──────── TASK DATA ────────

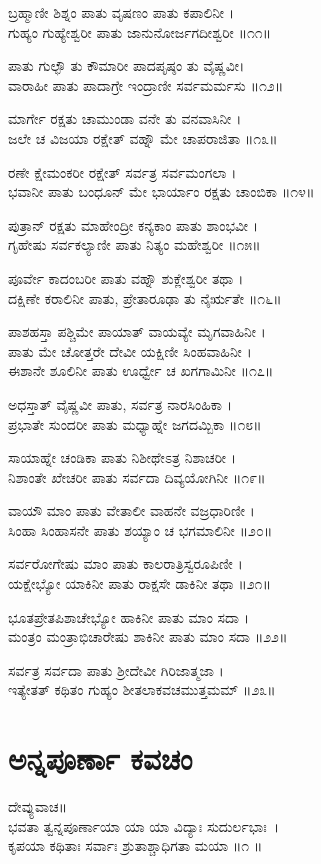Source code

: ಬ್ರಹ್ಮಾಣೀ ಶಿಶ್ನಂ ಪಾತು ವೃಷಣಂ ಪಾತು ಕಪಾಲಿನೀ ।\\
ಗುಹ್ಯಂ ಗುಹ್ಯೇಶ್ವರೀ ಪಾತು ಜಾನುನೋರ್ಜಗದೀಶ್ವರೀ ॥೧೧॥

ಪಾತು ಗುಲ್ಫೌ ತು ಕೌಮಾರೀ ಪಾದಪೃಷ್ಠಂ ತು ವೈಷ್ಣವೀ।\\
ವಾರಾಹೀ ಪಾತು ಪಾದಾಗ್ರೇ ಇಂದ್ರಾಣೀ ಸರ್ವಮರ್ಮಸು ॥೧೨॥

ಮಾರ್ಗೇ ರಕ್ಷತು ಚಾಮುಂಡಾ ವನೇ ತು ವನವಾಸಿನೀ ।\\
ಜಲೇ ಚ ವಿಜಯಾ ರಕ್ಷೇತ್ ವಹ್ನೌ ಮೇ ಚಾಪರಾಜಿತಾ ॥೧೩॥

ರಣೇ ಕ್ಷೇಮಂಕರೀ ರಕ್ಷೇತ್ ಸರ್ವತ್ರ ಸರ್ವಮಂಗಲಾ ।\\
ಭವಾನೀ ಪಾತು ಬಂಧೂನ್ ಮೇ ಭಾರ್ಯಾಂ ರಕ್ಷತು ಚಾಂಬಿಕಾ ॥೧೪॥

ಪುತ್ರಾನ್ ರಕ್ಷತು ಮಾಹೇಂದ್ರೀ ಕನ್ಯಕಾಂ ಪಾತು ಶಾಂಭವೀ ।\\
ಗೃಹೇಷು ಸರ್ವಕಲ್ಯಾಣೀ ಪಾತು ನಿತ್ಯಂ ಮಹೇಶ್ವರೀ ॥೧೫॥

ಪೂರ್ವೇ ಕಾದಂಬರೀ ಪಾತು ವಹ್ನೌ ಶುಕ್ಲೇಶ್ವರೀ ತಥಾ ।\\
ದಕ್ಷಿಣೇ ಕರಾಲಿನೀ ಪಾತು, ಪ್ರೇತಾರೂಢಾ ತು ನೈರ್ಋತೇ ॥೧೬॥

ಪಾಶಹಸ್ತಾ ಪಶ್ಚಿಮೇ ಪಾಯಾತ್ ವಾಯವ್ಯೇ ಮೃಗವಾಹಿನೀ ।\\
ಪಾತು ಮೇ ಚೋತ್ತರೇ ದೇವೀ ಯಕ್ಷಿಣೀ ಸಿಂಹವಾಹಿನೀ ।\\
ಈಶಾನೇ ಶೂಲಿನೀ ಪಾತು ಊರ್ಧ್ವೇ ಚ ಖಗಗಾಮಿನೀ ॥೧೭॥

ಅಧಸ್ತಾತ್ ವೈಷ್ಣವೀ ಪಾತು, ಸರ್ವತ್ರ ನಾರಸಿಂಹಿಕಾ ।\\
ಪ್ರಭಾತೇ ಸುಂದರೀ ಪಾತು ಮಧ್ಯಾಹ್ನೇ ಜಗದಮ್ಬಿಕಾ ॥೧೮॥

ಸಾಯಾಹ್ನೇ ಚಂಡಿಕಾ ಪಾತು ನಿಶೀಥೇಽತ್ರ ನಿಶಾಚರೀ ।\\
ನಿಶಾಂತೇ ಖೇಚರೀ ಪಾತು ಸರ್ವದಾ ದಿವ್ಯಯೋಗಿನೀ ॥೧೯॥

ವಾಯೌ ಮಾಂ ಪಾತು ವೇತಾಲೀ ವಾಹನೇ ವಜ್ರಧಾರಿಣೀ ।\\
ಸಿಂಹಾ ಸಿಂಹಾಸನೇ ಪಾತು ಶಯ್ಯಾಂ ಚ ಭಗಮಾಲಿನೀ ॥೨೦॥

ಸರ್ವರೋಗೇಷು ಮಾಂ ಪಾತು ಕಾಲರಾತ್ರಿಸ್ವರೂಪಿಣೀ ।\\
ಯಕ್ಷೇಭ್ಯೋ ಯಾಕಿನೀ ಪಾತು ರಾಕ್ಷಸೇ ಡಾಕಿನೀ ತಥಾ ॥೨೧॥

ಭೂತಪ್ರೇತಪಿಶಾಚೇಭ್ಯೋ ಹಾಕಿನೀ ಪಾತು ಮಾಂ ಸದಾ ।\\
ಮಂತ್ರಂ ಮಂತ್ರಾಭಿಚಾರೇಷು ಶಾಕಿನೀ ಪಾತು ಮಾಂ ಸದಾ ॥೨೨॥

ಸರ್ವತ್ರ ಸರ್ವದಾ ಪಾತು ಶ್ರೀದೇವೀ ಗಿರಿಜಾತ್ಮಜಾ ।\\
ಇತ್ಯೇತತ್ ಕಥಿತಂ ಗುಹ್ಯಂ ಶೀತಲಾಕವಚಮುತ್ತಮಮ್ ॥೨೩॥
\section{ಅನ್ನಪೂರ್ಣಾ ಕವಚಂ}
ದೇವ್ಯುವಾಚ॥\\
ಭವತಾ ತ್ವನ್ನಪೂರ್ಣಾಯಾ ಯಾ ಯಾ ವಿದ್ಯಾಃ ಸುದುರ್ಲಭಾಃ~।\\
ಕೃಪಯಾ ಕಥಿತಾಃ ಸರ್ವಾಃ ಶ್ರುತಾಶ್ಚಾಧಿಗತಾ ಮಯಾ ॥೧ ॥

────────

WHAT YOU HAVE TO DO:
Reproduce every record exactly; images stay out.

TASK ANSWER:
Source code

: ಬ್ರಹ್ಮಾಣೀ ಶಿಶ್ನಂ ಪಾತು ವೃಷಣಂ ಪಾತು ಕಪಾಲಿನೀ ।\\
ಗುಹ್ಯಂ ಗುಹ್ಯೇಶ್ವರೀ ಪಾತು ಜಾನುನೋರ್ಜಗದೀಶ್ವರೀ ॥೧೧॥

ಪಾತು ಗುಲ್ಫೌ ತು ಕೌಮಾರೀ ಪಾದಪೃಷ್ಠಂ ತು ವೈಷ್ಣವೀ।\\
ವಾರಾಹೀ ಪಾತು ಪಾದಾಗ್ರೇ ಇಂದ್ರಾಣೀ ಸರ್ವಮರ್ಮಸು ॥೧೨॥

ಮಾರ್ಗೇ ರಕ್ಷತು ಚಾಮುಂಡಾ ವನೇ ತು ವನವಾಸಿನೀ ।\\
ಜಲೇ ಚ ವಿಜಯಾ ರಕ್ಷೇತ್ ವಹ್ನೌ ಮೇ ಚಾಪರಾಜಿತಾ ॥೧೩॥

ರಣೇ ಕ್ಷೇಮಂಕರೀ ರಕ್ಷೇತ್ ಸರ್ವತ್ರ ಸರ್ವಮಂಗಲಾ ।\\
ಭವಾನೀ ಪಾತು ಬಂಧೂನ್ ಮೇ ಭಾರ್ಯಾಂ ರಕ್ಷತು ಚಾಂಬಿಕಾ ॥೧೪॥

ಪುತ್ರಾನ್ ರಕ್ಷತು ಮಾಹೇಂದ್ರೀ ಕನ್ಯಕಾಂ ಪಾತು ಶಾಂಭವೀ ।\\
ಗೃಹೇಷು ಸರ್ವಕಲ್ಯಾಣೀ ಪಾತು ನಿತ್ಯಂ ಮಹೇಶ್ವರೀ ॥೧೫॥

ಪೂರ್ವೇ ಕಾದಂಬರೀ ಪಾತು ವಹ್ನೌ ಶುಕ್ಲೇಶ್ವರೀ ತಥಾ ।\\
ದಕ್ಷಿಣೇ ಕರಾಲಿನೀ ಪಾತು, ಪ್ರೇತಾರೂಢಾ ತು ನೈರ್ಋತೇ ॥೧೬॥

ಪಾಶಹಸ್ತಾ ಪಶ್ಚಿಮೇ ಪಾಯಾತ್ ವಾಯವ್ಯೇ ಮೃಗವಾಹಿನೀ ।\\
ಪಾತು ಮೇ ಚೋತ್ತರೇ ದೇವೀ ಯಕ್ಷಿಣೀ ಸಿಂಹವಾಹಿನೀ ।\\
ಈಶಾನೇ ಶೂಲಿನೀ ಪಾತು ಊರ್ಧ್ವೇ ಚ ಖಗಗಾಮಿನೀ ॥೧೭॥

ಅಧಸ್ತಾತ್ ವೈಷ್ಣವೀ ಪಾತು, ಸರ್ವತ್ರ ನಾರಸಿಂಹಿಕಾ ।\\
ಪ್ರಭಾತೇ ಸುಂದರೀ ಪಾತು ಮಧ್ಯಾಹ್ನೇ ಜಗದಮ್ಬಿಕಾ ॥೧೮॥

ಸಾಯಾಹ್ನೇ ಚಂಡಿಕಾ ಪಾತು ನಿಶೀಥೇಽತ್ರ ನಿಶಾಚರೀ ।\\
ನಿಶಾಂತೇ ಖೇಚರೀ ಪಾತು ಸರ್ವದಾ ದಿವ್ಯಯೋಗಿನೀ ॥೧೯॥

ವಾಯೌ ಮಾಂ ಪಾತು ವೇತಾಲೀ ವಾಹನೇ ವಜ್ರಧಾರಿಣೀ ।\\
ಸಿಂಹಾ ಸಿಂಹಾಸನೇ ಪಾತು ಶಯ್ಯಾಂ ಚ ಭಗಮಾಲಿನೀ ॥೨೦॥

ಸರ್ವರೋಗೇಷು ಮಾಂ ಪಾತು ಕಾಲರಾತ್ರಿಸ್ವರೂಪಿಣೀ ।\\
ಯಕ್ಷೇಭ್ಯೋ ಯಾಕಿನೀ ಪಾತು ರಾಕ್ಷಸೇ ಡಾಕಿನೀ ತಥಾ ॥೨೧॥

ಭೂತಪ್ರೇತಪಿಶಾಚೇಭ್ಯೋ ಹಾಕಿನೀ ಪಾತು ಮಾಂ ಸದಾ ।\\
ಮಂತ್ರಂ ಮಂತ್ರಾಭಿಚಾರೇಷು ಶಾಕಿನೀ ಪಾತು ಮಾಂ ಸದಾ ॥೨೨॥

ಸರ್ವತ್ರ ಸರ್ವದಾ ಪಾತು ಶ್ರೀದೇವೀ ಗಿರಿಜಾತ್ಮಜಾ ।\\
ಇತ್ಯೇತತ್ ಕಥಿತಂ ಗುಹ್ಯಂ ಶೀತಲಾಕವಚಮುತ್ತಮಮ್ ॥೨೩॥
\section{ಅನ್ನಪೂರ್ಣಾ ಕವಚಂ}
ದೇವ್ಯುವಾಚ॥\\
ಭವತಾ ತ್ವನ್ನಪೂರ್ಣಾಯಾ ಯಾ ಯಾ ವಿದ್ಯಾಃ ಸುದುರ್ಲಭಾಃ~।\\
ಕೃಪಯಾ ಕಥಿತಾಃ ಸರ್ವಾಃ ಶ್ರುತಾಶ್ಚಾಧಿಗತಾ ಮಯಾ ॥೧ ॥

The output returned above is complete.